There were no mixed data types in the orders csv file. When I imported the file, i explicitly changed two columns to strings, but before making that adjustment to my import, pandas was evluating them as an int64, which means to me they are all digits, at least. With that information, I know that by specifying dtypes, I did mask any potential mixed data types. Also, in the event that I know a column has a mixed data type before importing, one way to fix it is indicating that as an argument when reading the file.

### Step 5

5. Run a check for missing values in your df_ords dataframe.
    * In a markdown cell, report your findings and propose an explanation for any missing values you find.

In [15]:
# List a count of null values in each column
df_ords.isnull().sum()

order_id                       0
user_id                        0
order_number                   0
orders_day_of_week             0
order_hour_of_day              0
days_since_prior_order    206209
dtype: int64

'days_since_prior_order' Column has 206,209 missing values. Those missing values can represent the number of new customers. When examining numerical column analysis of the orders csv file before converting user_id to 'str', the max value in that field was 206,209 as well. It makes sense that the first order a customer made would have an empty value in this column.

### Step 6

6. Address the missing values using an appropriate method.
    * In a markdown cell, explain why you used your method of choice.

In [16]:
# Create new column and assign values based on null status of specified column
df_ords.assign(new_customer=lambda x: x.days_since_prior_order.isnull())

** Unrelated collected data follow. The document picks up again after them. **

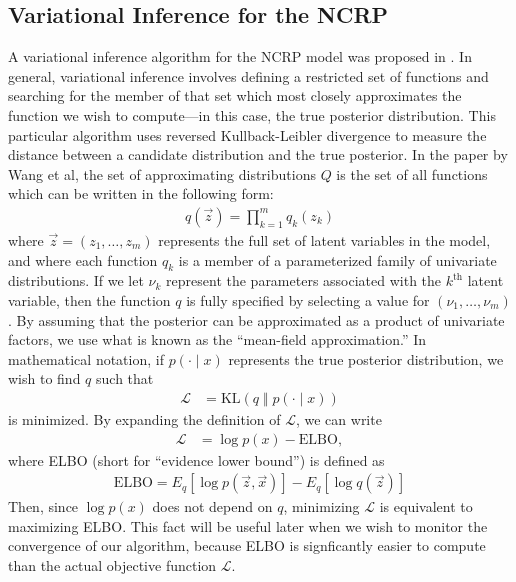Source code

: \documentclass{article}
\newcommand{\nth}{^{\text{th}}}
\begin{document}

\subsection{Variational Inference for the NCRP}

A variational inference algorithm for the NCRP model was proposed in \cite{wang2009vi_ncrp}.
In general, variational inference involves defining a restricted set of functions and searching for the member of that set which most closely approximates the function we wish to compute---in this case, the true posterior distribution.
This particular algorithm uses reversed Kullback-Leibler divergence to measure the distance between a candidate distribution and the true posterior.
In the paper by Wang et al, the set of approximating distributions $Q$ is the set of all functions which can be written in the following form:
\begin{align}
q(\vec z) = \prod_{k=1}^m q_k(z_k)
\end{align}
where $\vec z = (z_1, \ldots, z_m)$ represents the full set of latent variables in the model, and where each function $q_k$ is a member of a parameterized family of univariate distributions.
If we let $\nu_k$ represent the parameters associated with the $k\nth$ latent variable, then the function $q$ is fully specified by selecting a value for $(\nu_1, \ldots, \nu_m)$.
By assuming that the posterior can be approximated as a product of univariate factors, we use what is known as the ``mean-field approximation.''
In mathematical notation, if $p(\cdot \mid x)$ represents the true posterior distribution, we wish to find $q$ such that
\begin{align}
\mathcal L &= \text{KL}( q \;\Vert\; p(\cdot \mid x) )
\end{align}
is minimized.
By expanding the definition of $\mathcal L$, we can write
\begin{align}
\mathcal L &= \log p(x) - \text{ELBO},
\end{align}
where ELBO (short for ``evidence lower bound'') is defined as
\begin{align}
\text{ELBO} = E_q[\log p(\vec z, \vec x)] - E_q[\log q(\vec z)]
\end{align}
Then, since $\log p(x)$ does not depend on $q$, minimizing $\mathcal L$ is equivalent to maximizing ELBO.
This fact will be useful later when we wish to monitor the convergence of our algorithm, because ELBO is signficantly easier to compute than the actual objective function $\mathcal L$.
\end{document}
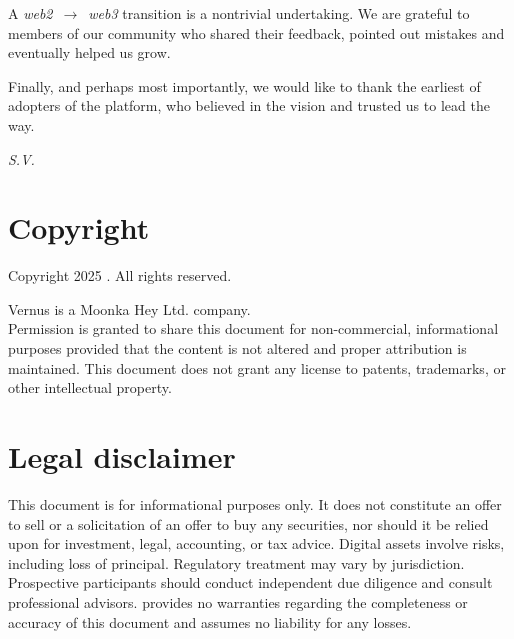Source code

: \documentclass[10pt]{article}
\begin{document}
    A \textit{web2}~$\longrightarrow$~\textit{web3} transition is a nontrivial undertaking. We are grateful to members of our community who shared their feedback, pointed out mistakes and eventually helped us grow.

    Finally, and perhaps most importantly, we would like to thank the earliest of adopters of the platform, who believed in the vision and trusted us to lead the way.

    \textit{S.V.}
  \clearpage

  \section*{Copyright}
    \noindent Copyright \textcopyright{} 2025 \projectname{}. All rights reserved.

    \noindent Vernus is a Moonka Hey Ltd. company.\\

    \noindent Permission is granted to share this document for non-commercial, informational purposes provided that the content is not altered and proper attribution is maintained. This document does not grant any license to patents, trademarks, or other intellectual property.

  \section*{Legal disclaimer}
    This document is for informational purposes only. It does not constitute an offer to sell or a solicitation of an offer to buy any securities, nor should it be relied upon for investment, legal, accounting, or tax advice. Digital assets involve risks, including loss of principal. Regulatory treatment may vary by jurisdiction. Prospective participants should conduct independent due diligence and consult professional advisors. \projectname{} provides no warranties regarding the completeness or accuracy of this document and assumes no liability for any losses.

  \clearpage

  {\setlength{\parskip}{0pt}\tableofcontents}
  \let\oldsection\section
  \renewcommand{\section}{\clearpage\oldsection}
\end{document}
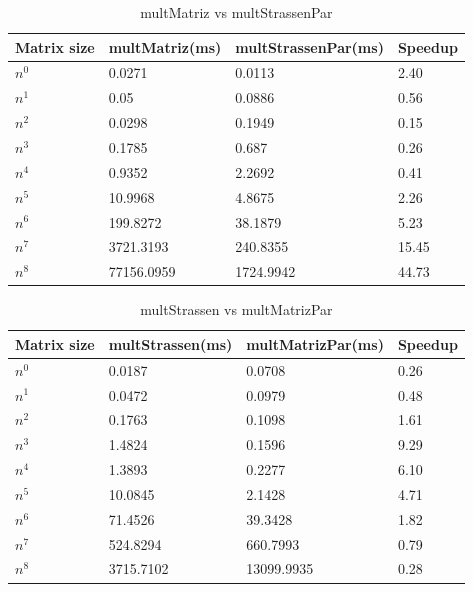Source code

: \documentclass[12pt, a4paper]{article}
\begin{document}
\begin{table}[h]
    \centering
    \begin{tabular}{ | m{2cm} | m{3cm} | m{4cm} | m{3cm} | }
    \hline
    Matrix size & multMatriz(ms) & multStrassenPar(ms) & Speedup \\ 
    \hline
    $n^0$ & 0.0271 & 0.0113 & 2.40 \\
    $n^1$ & 0.05 & 0.0886 & 0.56 \\
    $n^2$ & 0.0298 & 0.1949 & 0.15 \\
    $n^3$ & 0.1785 & 0.687 & 0.26 \\
    $n^4$ & 0.9352 & 2.2692 & 0.41 \\
    $n^5$ & 10.9968 & 4.8675 & 2.26 \\
    $n^6$ & 199.8272 & 38.1879 & 5.23 \\
    $n^7$ & 3721.3193 & 240.8355 & 15.45 \\
    $n^8$ & 77156.0959 & 1724.9942 & 44.73 \\
    \hline
    \end{tabular}
    \caption{multMatriz vs multStrassenPar}
    \label{table:matrix_comparison_strassen_par}
\end{table}

\begin{table}[h]
    \centering
    \begin{tabular}{ | m{2cm} | m{3cm} | m{4cm} | m{3cm} | }
    \hline
    Matrix size & multStrassen(ms) & multMatrizPar(ms) & Speedup \\ 
    \hline
    $n^0$ & 0.0187 & 0.0708 & 0.26 \\
    $n^1$ & 0.0472 & 0.0979 & 0.48 \\
    $n^2$ & 0.1763 & 0.1098 & 1.61 \\
    $n^3$ & 1.4824 & 0.1596 & 9.29 \\
    $n^4$ & 1.3893 & 0.2277 & 6.10 \\
    $n^5$ & 10.0845 & 2.1428 & 4.71 \\
    $n^6$ & 71.4526 & 39.3428 & 1.82 \\
    $n^7$ & 524.8294 & 660.7993 & 0.79 \\
    $n^8$ & 3715.7102 & 13099.9935 & 0.28 \\
    \hline
    \end{tabular}
    \caption{multStrassen vs multMatrizPar}
    \label{table:matrix_comparison_strassen_matrizpar}
\end{table}
\end{document}
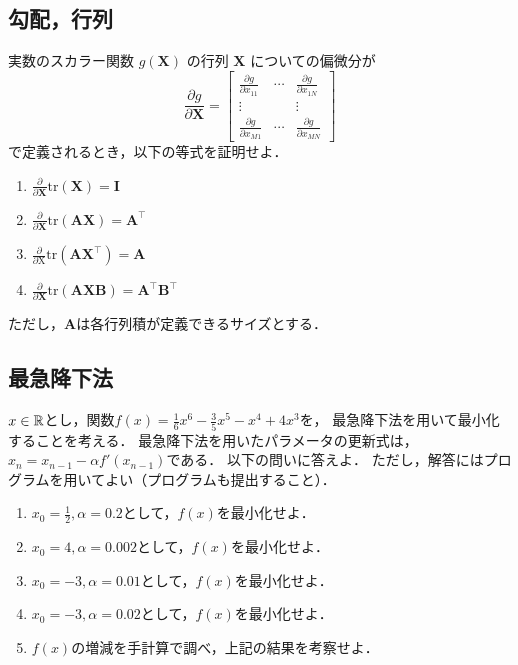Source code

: \subsection{勾配，行列}
  実数のスカラー関数 $g(\mathbf X)$ の行列 $\mathbf X$ についての偏微分が
  \begin{equation}
    \frac{\partial g}{\partial \mathbf X} =
    \begin{bmatrix}
      \displaystyle
      \frac{\partial g}{\partial x_{11}}&\cdots&\displaystyle \frac{\partial g}{\partial x_{1N}}\\
      \vdots& &\vdots\\
      \displaystyle \frac{\partial g}{\partial x_{M1}}&\cdots&\displaystyle \frac{\partial g}{\partial x_{MN}}
    \end{bmatrix}
  \end{equation}
  で定義されるとき，以下の等式を証明せよ．
  \begin{enumerate}[label=(\roman*)]
    \item $\frac{\partial}{\partial \mathbf{X}}{\mathrm{tr}}(\mathbf{X})={\mathbf{I}}$
    \item $\frac{\partial}{\partial \mathbf{X}}{\mathrm{tr}}({\mathbf{A}}{\mathbf{X}})={\mathbf{A}}^{\top}$
    \item $\frac{\partial}{\partial \mathrm{X}}{\mathrm{tr}}({\mathbf{A}}{\mathbf{X}}^{\top})={\mathbf{A}}$
    \item $\frac{\partial}{\partial \mathbf{X}}{\mathrm{tr}}({\mathbf{A}}{\mathbf{X}}{\mathbf{B}})={\mathbf{A}}^{\top}{\mathbf{B}}^{\top}$
  \end{enumerate}
  ただし，$\mathbf{A}$は各行列積が定義できるサイズとする．

\subsection{最急降下法}
  $x \in \mathbb{R}$とし，関数$f(x) = \frac{1}{6}x^6 - \frac{3}{5}x^5 - x^4 + 4x^3$を，
  最急降下法を用いて最小化することを考える．
  最急降下法を用いたパラメータの更新式は，$x_n = x_{n-1} - \alpha f'(x_{n-1})$である．
  以下の問いに答えよ．
  ただし，解答にはプログラムを用いてよい（プログラムも提出すること）．
  \begin{enumerate}[label=(\roman*)]
    \item $x_0 = \frac{1}{2}, \alpha = 0.2$として，$f(x)$を最小化せよ．
    \item $x_0 = 4, \alpha = 0.002$として，$f(x)$を最小化せよ．
    \item $x_0 = -3, \alpha = 0.01$として，$f(x)$を最小化せよ．
    \item $x_0 = -3, \alpha = 0.02$として，$f(x)$を最小化せよ．
    \item $f(x)$の増減を手計算で調べ，上記の結果を考察せよ．
  \end{enumerate}


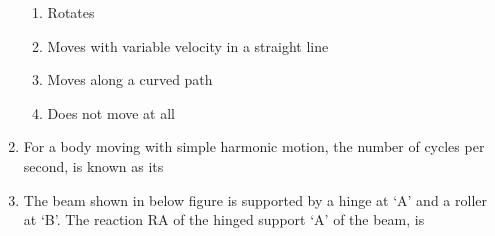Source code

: \documentclass[11pt,a4paper]{article}
\begin{document}
\begin{enumerate}
\begin{enumerate}[label=\Alph*.]
\item{Rotates}
\item{Moves with variable velocity in a straight line}
\item{Moves along a curved path}
\item{Does not move at all}
\end{enumerate}
\item{For a body moving with simple harmonic motion, the number of cycles per second, is known as its}
\\
\item{The beam shown in below figure is supported by a hinge at `A' and a roller at `B'. The reaction RA of the hinged support `A' of the beam, is \\

}
\end{enumerate}
\end{document}
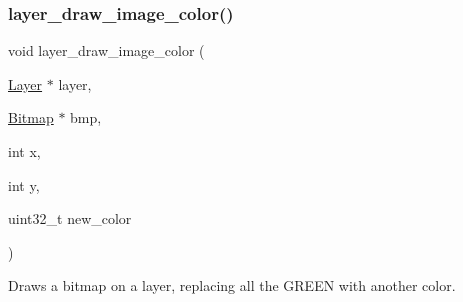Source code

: \subsubsection{\texorpdfstring{layer\+\_\+draw\+\_\+image\+\_\+color()}{layer\_draw\_image\_color()}}
{\footnotesize\ttfamily void layer\+\_\+draw\+\_\+image\+\_\+color (\begin{DoxyParamCaption}\item[{\mbox{\hyperlink{struct_layer}{Layer}} $\ast$}]{layer,  }\item[{\mbox{\hyperlink{struct_bitmap}{Bitmap}} $\ast$}]{bmp,  }\item[{int}]{x,  }\item[{int}]{y,  }\item[{uint32\+\_\+t}]{new\+\_\+color }\end{DoxyParamCaption})}



Draws a bitmap on a layer, replacing all the G\+R\+E\+EN with another color. 


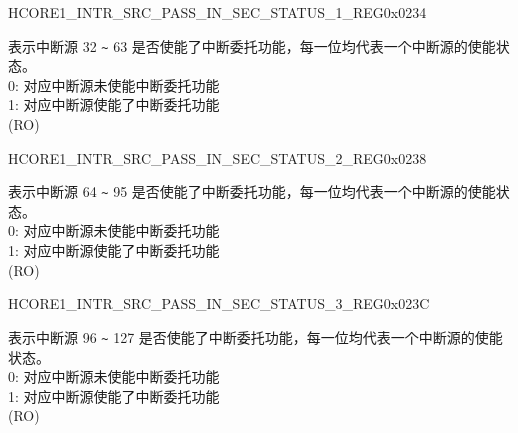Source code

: \begin{register}{H}{CORE1\_INTR\_SRC\_PASS\_IN\_SEC\_STATUS\_1\_REG}{0x0234}\label{regdesc:CORE1INTRSRCPASSINSECSTATUS1REG}
%
\regnewline%
\begin{regdesc}\begin{reglist}
\label{fielddesc:CORE1INTRSRCPASSINSECSTATUS1}\item [CORE1\_INTR\_SRC\_PASS\_IN\_SEC\_STATUS\_1] 表示中断源 32 \verb+~+ 63 是否使能了中断委托功能，每一位均代表一个中断源的使能状态。\\
0: 对应中断源未使能中断委托功能\\
1: 对应中断源使能了中断委托功能\\
(RO)
\end{reglist}\end{regdesc}
\end{register}

\begin{register}{H}{CORE1\_INTR\_SRC\_PASS\_IN\_SEC\_STATUS\_2\_REG}{0x0238}\label{regdesc:CORE1INTRSRCPASSINSECSTATUS2REG}
%
\regnewline%
\begin{regdesc}\begin{reglist}
\label{fielddesc:CORE1INTRSRCPASSINSECSTATUS2}\item [CORE1\_INTR\_SRC\_PASS\_IN\_SEC\_STATUS\_2] 表示中断源 64 \verb+~+ 95 是否使能了中断委托功能，每一位均代表一个中断源的使能状态。\\
0: 对应中断源未使能中断委托功能\\
1: 对应中断源使能了中断委托功能\\
(RO)
\end{reglist}\end{regdesc}
\end{register}

\begin{register}{H}{CORE1\_INTR\_SRC\_PASS\_IN\_SEC\_STATUS\_3\_REG}{0x023C}\label{regdesc:CORE1INTRSRCPASSINSECSTATUS3REG}
%
\regnewline%
\begin{regdesc}\begin{reglist}
\label{fielddesc:CORE1INTRSRCPASSINSECSTATUS3}\item [CORE1\_INTR\_SRC\_PASS\_IN\_SEC\_STATUS\_3] 表示中断源 96 \verb+~+ 127 是否使能了中断委托功能，每一位均代表一个中断源的使能状态。\\
0: 对应中断源未使能中断委托功能\\
1: 对应中断源使能了中断委托功能\\
(RO)
\end{reglist}\end{regdesc}
\end{register}

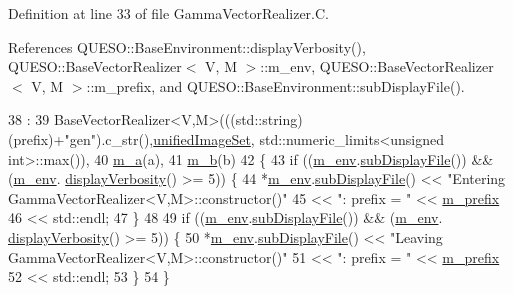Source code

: Definition at line 33 of file Gamma\-Vector\-Realizer.\-C.



References Q\-U\-E\-S\-O\-::\-Base\-Environment\-::display\-Verbosity(), Q\-U\-E\-S\-O\-::\-Base\-Vector\-Realizer$<$ V, M $>$\-::m\-\_\-env, Q\-U\-E\-S\-O\-::\-Base\-Vector\-Realizer$<$ V, M $>$\-::m\-\_\-prefix, and Q\-U\-E\-S\-O\-::\-Base\-Environment\-::sub\-Display\-File().


\begin{DoxyCode}
38   :
39   BaseVectorRealizer<V,M>(((std::string)(prefix)+\textcolor{stringliteral}{"gen"}).c\_str(),\hyperlink{class_q_u_e_s_o_1_1_base_vector_realizer_ad958991bab8d6369e8a0d66b22a237d4}{unifiedImageSet},
      std::numeric\_limits<unsigned int>::max()),
40   \hyperlink{class_q_u_e_s_o_1_1_gamma_vector_realizer_a536756e884d641240015451f2f7a759c}{m\_a}(a),
41   \hyperlink{class_q_u_e_s_o_1_1_gamma_vector_realizer_a55e4d4fe511a6d63eaa98d6d6a7aaac5}{m\_b}(b)
42 \{
43   \textcolor{keywordflow}{if} ((\hyperlink{class_q_u_e_s_o_1_1_base_vector_realizer_acde246c52f82d8ed687d91cfac14c29c}{m\_env}.\hyperlink{class_q_u_e_s_o_1_1_base_environment_a8a0064746ae8dddfece4229b9ad374d6}{subDisplayFile}()) && (\hyperlink{class_q_u_e_s_o_1_1_base_vector_realizer_acde246c52f82d8ed687d91cfac14c29c}{m\_env}.
      \hyperlink{class_q_u_e_s_o_1_1_base_environment_a1fe5f244fc0316a0ab3e37463f108b96}{displayVerbosity}() >= 5)) \{
44     *\hyperlink{class_q_u_e_s_o_1_1_base_vector_realizer_acde246c52f82d8ed687d91cfac14c29c}{m\_env}.\hyperlink{class_q_u_e_s_o_1_1_base_environment_a8a0064746ae8dddfece4229b9ad374d6}{subDisplayFile}() << \textcolor{stringliteral}{"Entering GammaVectorRealizer<V,M>::constructor()"}
45                             << \textcolor{stringliteral}{": prefix = "} << \hyperlink{class_q_u_e_s_o_1_1_base_vector_realizer_ac5559b6921816ccaed7afc2d342c2a32}{m\_prefix}
46                             << std::endl;
47   \}
48 
49   \textcolor{keywordflow}{if} ((\hyperlink{class_q_u_e_s_o_1_1_base_vector_realizer_acde246c52f82d8ed687d91cfac14c29c}{m\_env}.\hyperlink{class_q_u_e_s_o_1_1_base_environment_a8a0064746ae8dddfece4229b9ad374d6}{subDisplayFile}()) && (\hyperlink{class_q_u_e_s_o_1_1_base_vector_realizer_acde246c52f82d8ed687d91cfac14c29c}{m\_env}.
      \hyperlink{class_q_u_e_s_o_1_1_base_environment_a1fe5f244fc0316a0ab3e37463f108b96}{displayVerbosity}() >= 5)) \{
50     *\hyperlink{class_q_u_e_s_o_1_1_base_vector_realizer_acde246c52f82d8ed687d91cfac14c29c}{m\_env}.\hyperlink{class_q_u_e_s_o_1_1_base_environment_a8a0064746ae8dddfece4229b9ad374d6}{subDisplayFile}() << \textcolor{stringliteral}{"Leaving GammaVectorRealizer<V,M>::constructor()"}
51                             << \textcolor{stringliteral}{": prefix = "} << \hyperlink{class_q_u_e_s_o_1_1_base_vector_realizer_ac5559b6921816ccaed7afc2d342c2a32}{m\_prefix}
52                             << std::endl;
53   \}
54 \}
\end{DoxyCode}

Unnamed: 0,order_id,user_id,order_number,orders_day_of_week,order_hour_of_day,days_since_prior_order,new_customer
0,2539329,1,1,2,8,,True
1,2398795,1,2,3,7,15.0,False
2,473747,1,3,3,12,21.0,False
3,2254736,1,4,4,7,29.0,False
4,431534,1,5,4,15,28.0,False
...,...,...,...,...,...,...,...
3421078,2266710,206209,10,5,18,29.0,False
3421079,1854736,206209,11,4,10,30.0,False
3421080,626363,206209,12,1,12,18.0,False
3421081,2977660,206209,13,1,12,7.0,False


I elected to create a new variable that acts like a flag, based on the missing value. The new column would be called 'new_customer' and any record that had a missing value would be labeled TRUE if missing. All other non-missing values will be FALSE.

I used this method because it was the clearest indicator of what that value meant and it explains the reason for the missing value.

### Steps 7 & 8

7. Run a check for duplicate values in your df_ords data.
    * In a markdown cell, report your findings and propose an explanation for any duplicate values you find.

In [17]:
df_ords_dups = df_ords[df_ords.duplicated()]
df_ords_dups


Unnamed: 0,order_id,user_id,order_number,orders_day_of_week,order_hour_of_day,days_since_prior_order


No duplicates were found in the orders dataframe

### Step 9

9. Export your final, cleaned df_prods and df_ords data as “.csv” files in your “Prepared Data” folder and give them appropriate, succinct names.


In [18]:
# export checked data to new orders csv file in Prepared Data Folder
df_ords.to_csv(os.path.join(path, '02 Data','Prepared Data', 'orders_checked.csv'))

# export checked data to new products csv file in Prepared Data Folder
df_prods_clean_no_dups.to_csv(os.path.join(path, '02 Data','Prepared Data', 'products_checked.csv'))